The typical "beginning" definition of a quantile is the order or between two values (and how those values) depending on which quantile is requested. The "median" of 4 values typically wold fall between second and third values. So one set of rules will average those two. Another set might weight based on the values, another might take one of the end points.

The P25 of 4 values would fall beween first and second, so the default SAS uses is the average , 0.29.

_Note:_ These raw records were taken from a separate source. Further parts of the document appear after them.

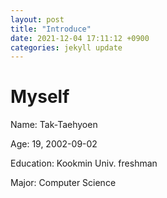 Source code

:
 ```yaml
---
layout: post
title: "Introduce"
date: 2021-12-04 17:11:12 +0900
categories: jekyll update
---
```


# Myself
Name: Tak-Taehyoen

Age: 19, 2002-09-02

Education: Kookmin Univ. freshman

Major: Computer Science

SAS also has a similar issue based on assigned display format. So a format that only displays two decimal places can round values. So pictures of SAS output can also be misleading.

Provide example data in the form of data step code pasted into a text box opened with the </> icon above the message window to preserve text layout, the message windows will remove white space and other things depending on code, and to differentiate code from discussion.

data have;
   input x;
datalines;
0.98
1.68
0.48
0.10
;

I tried running all 5 definitions of QNTLDEF (or PCTLDEF, same thing different name) in SAS. I do not get the result you show for Excel using any of them.

The closest I get is using this and it isn't too far from the Excel P75. But P25 is still right out.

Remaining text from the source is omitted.